Kayed is a prominent figure in the fight within Israeli prisons for prisoner-rights and played an integral role in the mass hunger-strikes in 2011. He has served his full sentence of 14.5 years; and has spent his last year in solitary confinement as punishment for organising prisoners. His enforced administrative detention was confirmed, on 5 July, by order of a military commander and under the directives of the unaccountable Shin Bet security services. Shin Bet operates in a similar fashion to the British MI5 or the American FBI.
Kayed refused to attend or recognise the legitimacy of this kangaroo-styled military court. Prisoners can spend years in administrative detention without knowing if they will be freed. Administrative detention orders, invented during the British-colonial-era, are a grotesque practice because they are renewable, and Kayed’s case is seen as setting a dangerous precedent where the Israeli government can hold Palestinians for an indefinite period of time without showing any evidence justifying their detentions. The youngest administrative detainee is 16-year-old Hamza Hammond, and there is currently more than 400 Palestinian children imprisoned without charge.

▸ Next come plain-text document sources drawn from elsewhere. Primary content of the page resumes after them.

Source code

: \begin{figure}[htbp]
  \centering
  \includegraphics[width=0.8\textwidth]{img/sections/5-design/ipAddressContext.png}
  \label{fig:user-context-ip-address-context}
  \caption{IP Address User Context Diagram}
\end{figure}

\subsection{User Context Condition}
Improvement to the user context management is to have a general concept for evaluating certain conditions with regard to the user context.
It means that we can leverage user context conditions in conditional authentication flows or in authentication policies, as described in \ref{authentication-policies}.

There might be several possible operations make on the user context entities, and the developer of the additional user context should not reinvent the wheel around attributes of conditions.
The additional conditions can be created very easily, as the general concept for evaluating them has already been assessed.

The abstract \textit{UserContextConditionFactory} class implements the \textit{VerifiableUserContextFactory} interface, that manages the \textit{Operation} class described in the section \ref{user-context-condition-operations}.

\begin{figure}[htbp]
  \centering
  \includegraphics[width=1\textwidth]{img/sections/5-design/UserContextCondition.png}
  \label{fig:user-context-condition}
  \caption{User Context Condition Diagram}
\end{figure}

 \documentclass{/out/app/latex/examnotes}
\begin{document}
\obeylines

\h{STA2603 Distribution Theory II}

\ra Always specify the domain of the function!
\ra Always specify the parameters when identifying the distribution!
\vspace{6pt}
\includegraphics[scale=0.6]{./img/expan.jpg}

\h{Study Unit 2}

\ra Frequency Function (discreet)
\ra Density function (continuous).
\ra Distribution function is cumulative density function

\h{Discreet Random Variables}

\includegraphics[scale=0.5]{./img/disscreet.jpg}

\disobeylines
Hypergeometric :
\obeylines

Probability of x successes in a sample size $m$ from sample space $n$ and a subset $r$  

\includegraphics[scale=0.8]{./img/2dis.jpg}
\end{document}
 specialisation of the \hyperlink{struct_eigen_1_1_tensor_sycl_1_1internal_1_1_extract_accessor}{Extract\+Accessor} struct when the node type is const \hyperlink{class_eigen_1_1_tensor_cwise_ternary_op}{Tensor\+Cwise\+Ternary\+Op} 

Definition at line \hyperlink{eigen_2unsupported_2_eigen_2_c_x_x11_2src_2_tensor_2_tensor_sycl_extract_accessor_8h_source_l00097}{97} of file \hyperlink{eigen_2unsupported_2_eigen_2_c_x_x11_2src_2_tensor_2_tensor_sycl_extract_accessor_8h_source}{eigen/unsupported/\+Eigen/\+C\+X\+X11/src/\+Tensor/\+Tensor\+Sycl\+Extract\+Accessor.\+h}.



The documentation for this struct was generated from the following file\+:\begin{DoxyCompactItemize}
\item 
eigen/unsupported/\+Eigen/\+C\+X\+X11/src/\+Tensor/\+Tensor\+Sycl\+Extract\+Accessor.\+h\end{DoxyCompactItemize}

Kayed is one of approximately 715 Palestinians imprisoned without charge or trial on the basis of ostensible secret evidence under administrative detention orders – 7000 Palestinians, in total, are currently incarcerated within occupation prisons.
On 19 June, prisoners of the PFLP widened their struggle in support of Kayed, and particularly since the beginning of July with open hunger-strikes. Over 100 Palestinian prisoners, predominantly within Megiddo prison, have gone on a rolling system of hunger-strikes. Some 50 prisoners go on hunger-strike for 10 days before another group of 50 prisoners go on a 10-day strike. Prisoners of the PFLP have also returned prison meals, and during roll call have defiantly shouted the name of Bilal Kayed as a challenge to the prison administration. Ahmad Sa’adat, General Secretary of the PFLP, will be the latest high-profile prisoner to join Kayed on open hunger-strike on Sunday 31 July.1
According to the prisoner rights group, Addameer, the Israeli prison regime has escalated its repression: PFLP prisoners have been stripped searched daily; family visits have been prohibited; raids on prisoner sections and confiscation of personal items are common practice; prisoners are often handed with monetary fines; as well as the isolation of some leaders of the PFLP from their comrades.2 Palestinian national leader, Marwan Barghouti, and PFLP leaders Wael Jaghoub and Salah Ali have all recently been placed in solitary confinement.
After a month since embarking on hunger-strike, Kayed’s health quickly deteriorated. He has been transferred from isolation in Ashkelon prison to Barzilali Hospital, where he is currently shackled hand and foot to his hospital bed, and under armed surveillance. As momentum increases for a settlement, protests in support of the hunger-strikers have been repeatedly organised in Ramallah, Gaza, and elsewhere in Palestine, as well as smaller protests in cities internationally. The Palestinian Prisoners’ Movement, which comprises all of the prominent Palestinian political parties in Israeli prisons, have also pledged unwavering support and involvement in protest actions to demand Kayed’s and the Palestinian prisoners’ freedom.
Kayed needs urgent medical attention because his health has deteriorated and he now suffers from short periods of blindness and severe headaches. On the thirty-fifth anniversary of the Irish hunger-strikes in the H-Blocks for political status, the Socialist Workers Party in Ireland sends our solidarity to Bilal Kayed and the Palestinian hunger-strikers. We join the international demand for Kayed’s immediate release, for an end to Israel’s administrative detention policy and for the release of all those held unjustly in occupation prisons.